_WORK TO COMPLETE_
All of the data below should be printed again word for word, pictures excluded.

##########

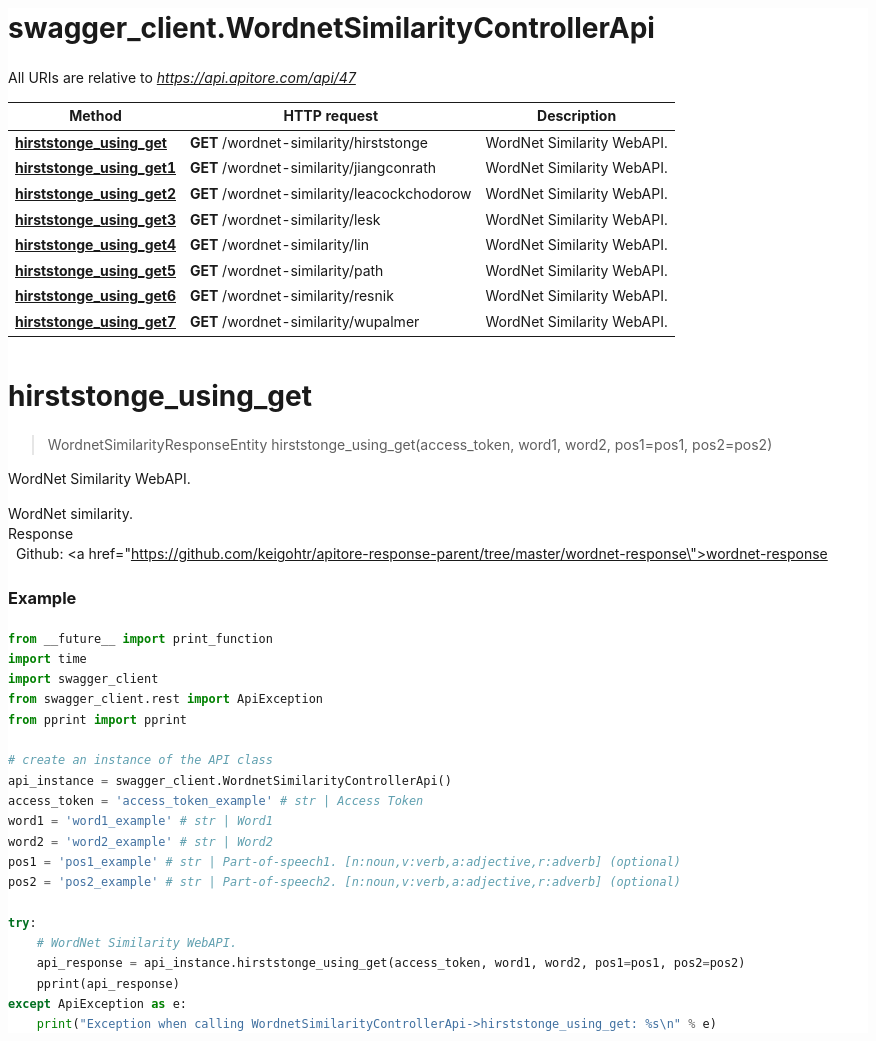 # swagger_client.WordnetSimilarityControllerApi

All URIs are relative to *https://api.apitore.com/api/47*

Method | HTTP request | Description
------------- | ------------- | -------------
[**hirststonge_using_get**](WordnetSimilarityControllerApi.md#hirststonge_using_get) | **GET** /wordnet-similarity/hirststonge | WordNet Similarity WebAPI.
[**hirststonge_using_get1**](WordnetSimilarityControllerApi.md#hirststonge_using_get1) | **GET** /wordnet-similarity/jiangconrath | WordNet Similarity WebAPI.
[**hirststonge_using_get2**](WordnetSimilarityControllerApi.md#hirststonge_using_get2) | **GET** /wordnet-similarity/leacockchodorow | WordNet Similarity WebAPI.
[**hirststonge_using_get3**](WordnetSimilarityControllerApi.md#hirststonge_using_get3) | **GET** /wordnet-similarity/lesk | WordNet Similarity WebAPI.
[**hirststonge_using_get4**](WordnetSimilarityControllerApi.md#hirststonge_using_get4) | **GET** /wordnet-similarity/lin | WordNet Similarity WebAPI.
[**hirststonge_using_get5**](WordnetSimilarityControllerApi.md#hirststonge_using_get5) | **GET** /wordnet-similarity/path | WordNet Similarity WebAPI.
[**hirststonge_using_get6**](WordnetSimilarityControllerApi.md#hirststonge_using_get6) | **GET** /wordnet-similarity/resnik | WordNet Similarity WebAPI.
[**hirststonge_using_get7**](WordnetSimilarityControllerApi.md#hirststonge_using_get7) | **GET** /wordnet-similarity/wupalmer | WordNet Similarity WebAPI.


# **hirststonge_using_get**
> WordnetSimilarityResponseEntity hirststonge_using_get(access_token, word1, word2, pos1=pos1, pos2=pos2)

WordNet Similarity WebAPI.

WordNet similarity.<BR />Response<BR />&nbsp; Github: <a href=\"https://github.com/keigohtr/apitore-response-parent/tree/master/wordnet-response\">wordnet-response</a><BR />

### Example
```python
from __future__ import print_function
import time
import swagger_client
from swagger_client.rest import ApiException
from pprint import pprint

# create an instance of the API class
api_instance = swagger_client.WordnetSimilarityControllerApi()
access_token = 'access_token_example' # str | Access Token
word1 = 'word1_example' # str | Word1
word2 = 'word2_example' # str | Word2
pos1 = 'pos1_example' # str | Part-of-speech1. [n:noun,v:verb,a:adjective,r:adverb] (optional)
pos2 = 'pos2_example' # str | Part-of-speech2. [n:noun,v:verb,a:adjective,r:adverb] (optional)

try:
    # WordNet Similarity WebAPI.
    api_response = api_instance.hirststonge_using_get(access_token, word1, word2, pos1=pos1, pos2=pos2)
    pprint(api_response)
except ApiException as e:
    print("Exception when calling WordnetSimilarityControllerApi->hirststonge_using_get: %s\n" % e)
```
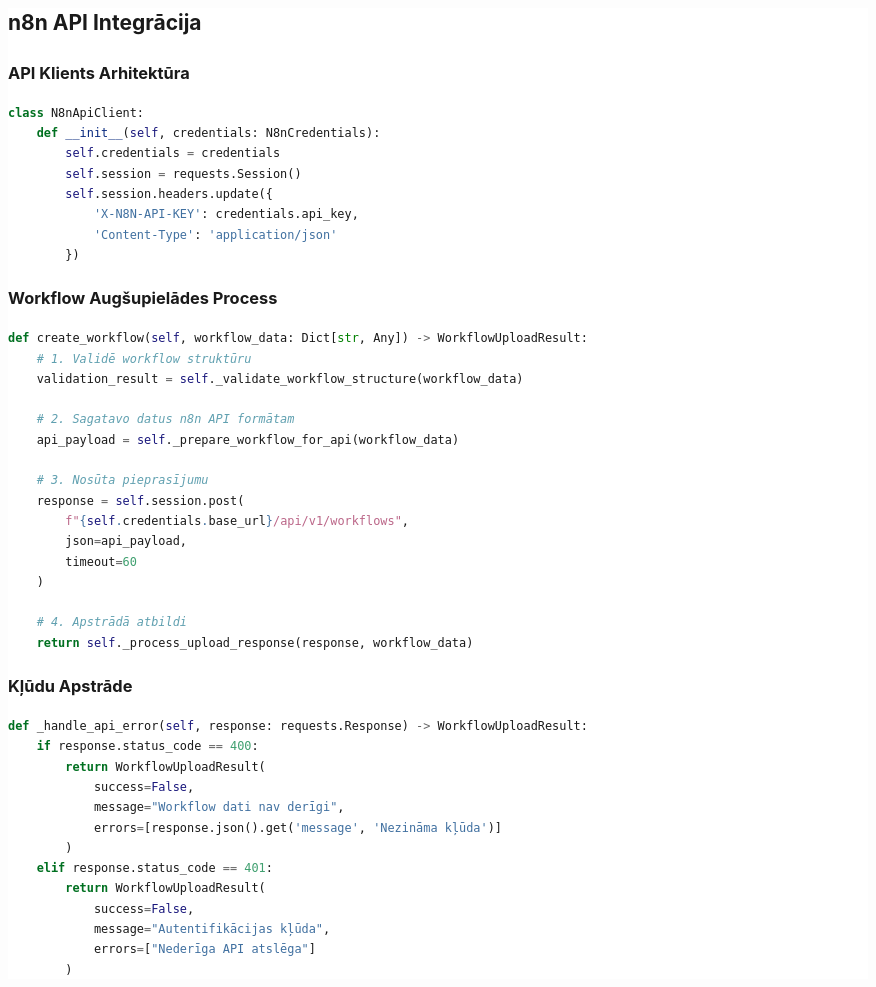 ## n8n API Integrācija

### API Klients Arhitektūra

```python
class N8nApiClient:
    def __init__(self, credentials: N8nCredentials):
        self.credentials = credentials
        self.session = requests.Session()
        self.session.headers.update({
            'X-N8N-API-KEY': credentials.api_key,
            'Content-Type': 'application/json'
        })
```

### Workflow Augšupielādes Process

```python
def create_workflow(self, workflow_data: Dict[str, Any]) -> WorkflowUploadResult:
    # 1. Validē workflow struktūru
    validation_result = self._validate_workflow_structure(workflow_data)
    
    # 2. Sagatavo datus n8n API formātam
    api_payload = self._prepare_workflow_for_api(workflow_data)
    
    # 3. Nosūta pieprasījumu
    response = self.session.post(
        f"{self.credentials.base_url}/api/v1/workflows",
        json=api_payload,
        timeout=60
    )
    
    # 4. Apstrādā atbildi
    return self._process_upload_response(response, workflow_data)
```

### Kļūdu Apstrāde

```python
def _handle_api_error(self, response: requests.Response) -> WorkflowUploadResult:
    if response.status_code == 400:
        return WorkflowUploadResult(
            success=False,
            message="Workflow dati nav derīgi",
            errors=[response.json().get('message', 'Nezināma kļūda')]
        )
    elif response.status_code == 401:
        return WorkflowUploadResult(
            success=False,
            message="Autentifikācijas kļūda",
            errors=["Nederīga API atslēga"]
        )
```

##########

_ANSWER TO THE EXERCISE_
 # swagger_client.WordnetSimilarityControllerApi

All URIs are relative to *https://api.apitore.com/api/47*

Method | HTTP request | Description
------------- | ------------- | -------------
[**hirststonge_using_get**](WordnetSimilarityControllerApi.md#hirststonge_using_get) | **GET** /wordnet-similarity/hirststonge | WordNet Similarity WebAPI.
[**hirststonge_using_get1**](WordnetSimilarityControllerApi.md#hirststonge_using_get1) | **GET** /wordnet-similarity/jiangconrath | WordNet Similarity WebAPI.
[**hirststonge_using_get2**](WordnetSimilarityControllerApi.md#hirststonge_using_get2) | **GET** /wordnet-similarity/leacockchodorow | WordNet Similarity WebAPI.
[**hirststonge_using_get3**](WordnetSimilarityControllerApi.md#hirststonge_using_get3) | **GET** /wordnet-similarity/lesk | WordNet Similarity WebAPI.
[**hirststonge_using_get4**](WordnetSimilarityControllerApi.md#hirststonge_using_get4) | **GET** /wordnet-similarity/lin | WordNet Similarity WebAPI.
[**hirststonge_using_get5**](WordnetSimilarityControllerApi.md#hirststonge_using_get5) | **GET** /wordnet-similarity/path | WordNet Similarity WebAPI.
[**hirststonge_using_get6**](WordnetSimilarityControllerApi.md#hirststonge_using_get6) | **GET** /wordnet-similarity/resnik | WordNet Similarity WebAPI.
[**hirststonge_using_get7**](WordnetSimilarityControllerApi.md#hirststonge_using_get7) | **GET** /wordnet-similarity/wupalmer | WordNet Similarity WebAPI.


# **hirststonge_using_get**
> WordnetSimilarityResponseEntity hirststonge_using_get(access_token, word1, word2, pos1=pos1, pos2=pos2)

WordNet Similarity WebAPI.

WordNet similarity.<BR />Response<BR />&nbsp; Github: <a href=\"https://github.com/keigohtr/apitore-response-parent/tree/master/wordnet-response\">wordnet-response</a><BR />

### Example
```python
from __future__ import print_function
import time
import swagger_client
from swagger_client.rest import ApiException
from pprint import pprint

# create an instance of the API class
api_instance = swagger_client.WordnetSimilarityControllerApi()
access_token = 'access_token_example' # str | Access Token
word1 = 'word1_example' # str | Word1
word2 = 'word2_example' # str | Word2
pos1 = 'pos1_example' # str | Part-of-speech1. [n:noun,v:verb,a:adjective,r:adverb] (optional)
pos2 = 'pos2_example' # str | Part-of-speech2. [n:noun,v:verb,a:adjective,r:adverb] (optional)

try:
    # WordNet Similarity WebAPI.
    api_response = api_instance.hirststonge_using_get(access_token, word1, word2, pos1=pos1, pos2=pos2)
    pprint(api_response)
except ApiException as e:
    print("Exception when calling WordnetSimilarityControllerApi->hirststonge_using_get: %s\n" % e)
```
 ## n8n API Integrācija

### API Klients Arhitektūra

```python
class N8nApiClient:
    def __init__(self, credentials: N8nCredentials):
        self.credentials = credentials
        self.session = requests.Session()
        self.session.headers.update({
            'X-N8N-API-KEY': credentials.api_key,
            'Content-Type': 'application/json'
        })
```

### Workflow Augšupielādes Process

```python
def create_workflow(self, workflow_data: Dict[str, Any]) -> WorkflowUploadResult:
    # 1. Validē workflow struktūru
    validation_result = self._validate_workflow_structure(workflow_data)
    
    # 2. Sagatavo datus n8n API formātam
    api_payload = self._prepare_workflow_for_api(workflow_data)
    
    # 3. Nosūta pieprasījumu
    response = self.session.post(
        f"{self.credentials.base_url}/api/v1/workflows",
        json=api_payload,
        timeout=60
    )
    
    # 4. Apstrādā atbildi
    return self._process_upload_response(response, workflow_data)
```

### Kļūdu Apstrāde

```python
def _handle_api_error(self, response: requests.Response) -> WorkflowUploadResult:
    if response.status_code == 400:
        return WorkflowUploadResult(
            success=False,
            message="Workflow dati nav derīgi",
            errors=[response.json().get('message', 'Nezināma kļūda')]
        )
    elif response.status_code == 401:
        return WorkflowUploadResult(
            success=False,
            message="Autentifikācijas kļūda",
            errors=["Nederīga API atslēga"]
        )
```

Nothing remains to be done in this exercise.